José Planes (1891–1974) came from a family of farmers. Inspired by the figurines in Christmas crèches in the Murcia region of Spain, he had worked in clay since a very young age. Planes apprenticed in the studio of Anastasio Martínez and completed his art training in Valencia and Madrid. He executed a number of busts of women during his youth, including one of his mother that won the first prize at the Murcia Circle of Fine Art when he was 20. His career as a sculptor really took off when his pieces were noticed at an exhibition at the Ateneo. In 1927, Planes moved to Madrid in order to partake of the art trends of his times. Six years later, he established a fine crafts school when he returned to Murcia.
Artwork description
The bust of Isabella the Catholic is installed in Parc Sir-Wilfrid-Laurier, facing Avenue Christophe-Colomb. The consul general of Spain gave this artwork to the Ville de Montréal, on behalf of the Institute of Hispanic Culture in Madrid, on the occasion of the 467th anniversary of Columbus’s “discovery” of America.

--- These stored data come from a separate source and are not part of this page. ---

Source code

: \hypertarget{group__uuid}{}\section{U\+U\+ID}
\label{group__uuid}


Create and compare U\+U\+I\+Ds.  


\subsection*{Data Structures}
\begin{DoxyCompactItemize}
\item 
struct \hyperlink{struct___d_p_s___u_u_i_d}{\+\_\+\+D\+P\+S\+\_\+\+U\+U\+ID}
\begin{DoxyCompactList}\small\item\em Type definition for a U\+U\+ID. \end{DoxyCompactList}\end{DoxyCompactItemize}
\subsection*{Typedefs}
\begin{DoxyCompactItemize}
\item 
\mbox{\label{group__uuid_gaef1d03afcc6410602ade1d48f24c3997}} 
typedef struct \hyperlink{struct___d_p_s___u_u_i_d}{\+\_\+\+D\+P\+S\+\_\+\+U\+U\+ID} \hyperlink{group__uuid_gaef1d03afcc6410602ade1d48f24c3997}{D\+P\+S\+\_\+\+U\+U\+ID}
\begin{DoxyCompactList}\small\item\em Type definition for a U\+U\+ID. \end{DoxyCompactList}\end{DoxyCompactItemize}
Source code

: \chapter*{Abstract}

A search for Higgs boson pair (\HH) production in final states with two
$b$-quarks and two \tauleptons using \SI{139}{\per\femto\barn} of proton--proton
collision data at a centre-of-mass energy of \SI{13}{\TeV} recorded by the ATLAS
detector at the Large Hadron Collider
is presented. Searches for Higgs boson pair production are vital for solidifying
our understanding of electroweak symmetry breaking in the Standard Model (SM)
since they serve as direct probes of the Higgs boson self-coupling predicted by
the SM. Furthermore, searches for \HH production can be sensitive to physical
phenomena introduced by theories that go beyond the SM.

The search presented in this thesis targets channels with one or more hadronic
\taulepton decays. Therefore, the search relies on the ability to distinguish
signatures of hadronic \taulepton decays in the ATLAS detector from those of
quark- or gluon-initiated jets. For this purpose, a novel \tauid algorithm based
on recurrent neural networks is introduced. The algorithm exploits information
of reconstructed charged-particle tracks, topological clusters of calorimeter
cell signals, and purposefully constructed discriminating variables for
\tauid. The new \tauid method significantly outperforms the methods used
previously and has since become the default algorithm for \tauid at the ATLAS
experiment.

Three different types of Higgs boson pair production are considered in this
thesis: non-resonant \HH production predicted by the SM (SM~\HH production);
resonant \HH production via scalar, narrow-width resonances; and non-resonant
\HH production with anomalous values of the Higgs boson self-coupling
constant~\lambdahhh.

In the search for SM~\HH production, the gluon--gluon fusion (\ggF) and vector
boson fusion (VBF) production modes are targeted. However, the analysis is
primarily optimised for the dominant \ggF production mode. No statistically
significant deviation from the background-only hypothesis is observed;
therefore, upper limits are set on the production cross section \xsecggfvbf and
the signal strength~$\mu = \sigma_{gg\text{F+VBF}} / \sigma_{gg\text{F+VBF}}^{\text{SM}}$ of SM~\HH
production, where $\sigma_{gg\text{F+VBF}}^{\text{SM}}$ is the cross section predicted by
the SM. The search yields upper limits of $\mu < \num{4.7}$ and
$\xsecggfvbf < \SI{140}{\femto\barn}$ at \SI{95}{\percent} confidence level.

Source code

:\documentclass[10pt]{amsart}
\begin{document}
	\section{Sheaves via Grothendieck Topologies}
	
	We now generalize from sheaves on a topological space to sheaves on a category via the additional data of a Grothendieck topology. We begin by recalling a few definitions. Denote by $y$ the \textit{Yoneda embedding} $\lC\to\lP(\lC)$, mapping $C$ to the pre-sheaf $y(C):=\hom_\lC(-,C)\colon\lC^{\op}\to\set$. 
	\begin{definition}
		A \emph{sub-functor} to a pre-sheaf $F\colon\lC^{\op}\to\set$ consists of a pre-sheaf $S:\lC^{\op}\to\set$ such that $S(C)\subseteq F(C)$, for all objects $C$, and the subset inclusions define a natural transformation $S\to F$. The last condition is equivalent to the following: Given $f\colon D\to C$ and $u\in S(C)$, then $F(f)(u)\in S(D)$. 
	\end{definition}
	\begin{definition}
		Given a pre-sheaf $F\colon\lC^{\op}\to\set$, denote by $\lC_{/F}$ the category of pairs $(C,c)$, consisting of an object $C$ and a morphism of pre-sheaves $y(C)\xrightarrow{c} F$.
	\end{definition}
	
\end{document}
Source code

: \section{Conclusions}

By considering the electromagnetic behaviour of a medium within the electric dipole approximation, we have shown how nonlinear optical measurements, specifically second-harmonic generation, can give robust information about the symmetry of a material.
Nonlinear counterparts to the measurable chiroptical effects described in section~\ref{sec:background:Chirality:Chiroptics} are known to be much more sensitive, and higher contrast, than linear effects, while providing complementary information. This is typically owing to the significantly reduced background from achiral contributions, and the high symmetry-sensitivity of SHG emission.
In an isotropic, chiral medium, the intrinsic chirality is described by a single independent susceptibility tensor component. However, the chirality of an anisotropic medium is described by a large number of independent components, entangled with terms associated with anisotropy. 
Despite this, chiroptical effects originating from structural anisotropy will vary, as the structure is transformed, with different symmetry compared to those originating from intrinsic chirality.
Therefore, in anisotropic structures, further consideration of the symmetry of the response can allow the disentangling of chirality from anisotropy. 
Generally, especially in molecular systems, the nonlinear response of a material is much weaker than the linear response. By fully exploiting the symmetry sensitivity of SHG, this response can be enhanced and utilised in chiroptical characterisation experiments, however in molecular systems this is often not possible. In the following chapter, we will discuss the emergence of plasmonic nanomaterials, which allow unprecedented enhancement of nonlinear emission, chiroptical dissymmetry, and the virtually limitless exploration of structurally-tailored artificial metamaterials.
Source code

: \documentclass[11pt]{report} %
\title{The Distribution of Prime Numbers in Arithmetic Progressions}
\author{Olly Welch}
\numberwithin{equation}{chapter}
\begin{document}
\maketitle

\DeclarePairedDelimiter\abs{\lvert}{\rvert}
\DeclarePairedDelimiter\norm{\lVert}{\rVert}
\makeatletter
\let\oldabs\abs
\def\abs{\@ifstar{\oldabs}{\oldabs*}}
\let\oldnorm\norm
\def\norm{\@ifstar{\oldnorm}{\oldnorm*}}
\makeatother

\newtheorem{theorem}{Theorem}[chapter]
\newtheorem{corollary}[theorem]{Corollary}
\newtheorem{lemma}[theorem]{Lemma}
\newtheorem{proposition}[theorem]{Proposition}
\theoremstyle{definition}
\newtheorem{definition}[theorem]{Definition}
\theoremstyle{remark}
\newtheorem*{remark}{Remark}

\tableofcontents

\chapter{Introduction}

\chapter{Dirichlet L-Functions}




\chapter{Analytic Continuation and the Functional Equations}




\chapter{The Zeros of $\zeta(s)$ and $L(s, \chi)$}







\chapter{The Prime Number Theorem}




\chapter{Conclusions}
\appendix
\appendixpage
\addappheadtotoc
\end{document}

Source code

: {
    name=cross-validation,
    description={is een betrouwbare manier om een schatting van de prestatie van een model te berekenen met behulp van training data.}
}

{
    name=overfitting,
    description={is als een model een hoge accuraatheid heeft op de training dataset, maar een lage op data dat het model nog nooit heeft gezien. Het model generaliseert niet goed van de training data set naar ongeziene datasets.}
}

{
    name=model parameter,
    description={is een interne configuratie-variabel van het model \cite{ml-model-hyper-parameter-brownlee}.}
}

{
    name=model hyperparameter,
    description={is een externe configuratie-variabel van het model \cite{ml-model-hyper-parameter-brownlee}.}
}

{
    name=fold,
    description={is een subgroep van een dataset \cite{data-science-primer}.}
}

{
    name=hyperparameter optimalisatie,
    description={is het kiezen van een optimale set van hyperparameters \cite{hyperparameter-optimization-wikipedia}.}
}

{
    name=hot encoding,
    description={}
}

In this bronze, the queen wears the royal insignia: the crown, the cross in the shell of the Order of Santiago, and the cross decorated with fleurs-de-lis of the Order of Calatrava. The bust has a Gothic feel due to the headwear and the clothing, perhaps because the sculptor, José Planes, turned to the production of religious images after the Spanish Civil War. On the iconographic level, the sculptor seems to have been inspired by the portrait of Isabella painted by the Spanish artist Luis de Madrazo in the nineteenth century. The queen’s gaze is piercing, determined, and fixed on the horizon, as if she could glimpse the shores of the New World as she spoke with her acolyte, Columbus. In the treatment of the lines and texture of the bust can be seen the influence on Planes’s work of the French sculptor Auguste Rodin.